# Finch breeders i need some help please!



## xemx (Jan 13, 2008)

I got some finches earlier this year. they are in an outdoor aviary. as it got colder i added wicker nests to give them somewhere dry and warmer to sleep if they wanted, of course before i knew it i had eggs! Now the eggs have hatched and im not seeing any feeding or sitting going on from the adults!
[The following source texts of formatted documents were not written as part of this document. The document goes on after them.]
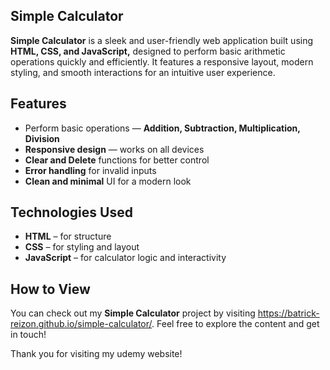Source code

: ## Simple Calculator
**Simple Calculator** is a sleek and user-friendly web application built using **HTML, CSS, and JavaScript,** designed to perform basic arithmetic operations quickly and efficiently. It features a responsive layout, modern styling, and smooth interactions for an intuitive user experience.

## Features
- Perform basic operations — **Addition, Subtraction, Multiplication, Division**
- **Responsive design** — works on all devices
- **Clear and Delete** functions for better control
- **Error handling** for invalid inputs
- **Clean and minimal** UI for a modern look

## Technologies Used
- **HTML** – for structure
- **CSS** – for styling and layout
- **JavaScript** – for calculator logic and interactivity

## How to View
You can check out my **Simple Calculator** project by visiting  https://batrick-reizon.github.io/simple-calculator/. Feel free to explore the content and get in touch!

Thank you for visiting my udemy website!
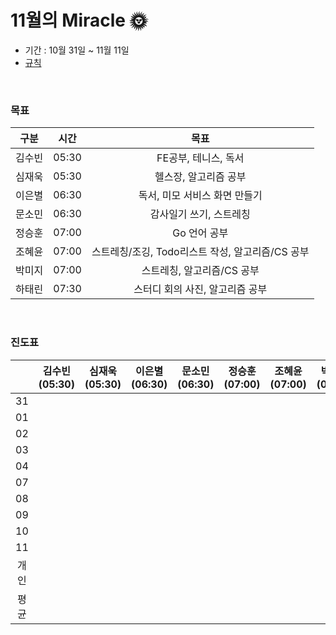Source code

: # **11월의** Miracle 🌞

- 기간 : 10월 31일 ~ 11월 11일
- [규칙](https://github.com/jandifarm/miracle-morning/blob/main/Rule.md)

<br/>

### 목표

|  구분  | 시간  |                       목표                       |
| :----: | :---: | :----------------------------------------------: |
| 김수빈 | 05:30 |               FE공부, 테니스, 독서               |
| 심재욱 | 05:30 |              헬스장, 알고리즘 공부               |
| 이은별 | 06:30 |          독서, 미모 서비스 화면 만들기           |
| 문소민 | 06:30 |             감사일기 쓰기, 스트레칭              |
| 정승훈 | 07:00 |                   Go 언어 공부                   |
| 조혜윤 | 07:00 | 스트레칭/조깅, Todo리스트 작성, 알고리즘/CS 공부 |
| 박미지 | 07:00 |            스트레칭, 알고리즘/CS 공부            |
| 하태린 | 07:30 |         스터디 회의 사진, 알고리즘 공부          |

<br/>

### 진도표

|      | 김수빈(05:30) | 심재욱(05:30) | 이은별(06:30) | 문소민(06:30) | 정승훈(07:00) | 조혜윤(07:00) | 박미지(07:00) | 하태린(07:30) |
| :--: | :-----------: | :-----------: | :-----------: | :-----------: | :-----------: | :-----------: | :-----------: | :-----------: |
|  31  |               |               |               |               |               |               |               |               |
|  01  |               |               |               |               |               |               |               |               |
|  02  |               |               |               |               |               |               |               |               |
|  03  |               |               |               |               |               |               |               |               |
|  04  |               |               |               |               |               |               |               |               |
|  07  |               |               |               |               |               |               |               |               |
|  08  |               |               |               |               |               |               |               |               |
|  09  |               |               |               |               |               |               |               |               |
|  10  |               |               |               |               |               |               |               |               |
|  11  |               |               |               |               |               |               |               |               |
| 개인 |               |               |               |               |               |               |               |               |
| 평균 |               |               |               |               |               |               |               |               |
The chicks must be a few days old now so im assuming they must be being fed or surely they wouldnt be alive? 
Ive bred budgies and cockatiels so not a novice but this is a first with finches and i didnt intend to breed! ive looked online for some info but cant find much
any help greatly appreciated
Thanks


----------



## spottymint (Oct 3, 2010)

The babies would not survive long, if the parents were not looking after them.

Are they Zebra finches ?

They do tend to breed year around, if allowed.

Both parents will keep the young warm & feed them, as an adult goes in the nest, you can sometimes hear the babies beg, especially as they get older.

Offer seeds, egg food & greens & the adults should raise them fine.

Offer oystershell grit too, to help with the females calcium levels. 

Risk of egg binding may increase in colder weather, but if it's too cold, they will probably stop breeding, after all it has been pretty mild up to now.


----------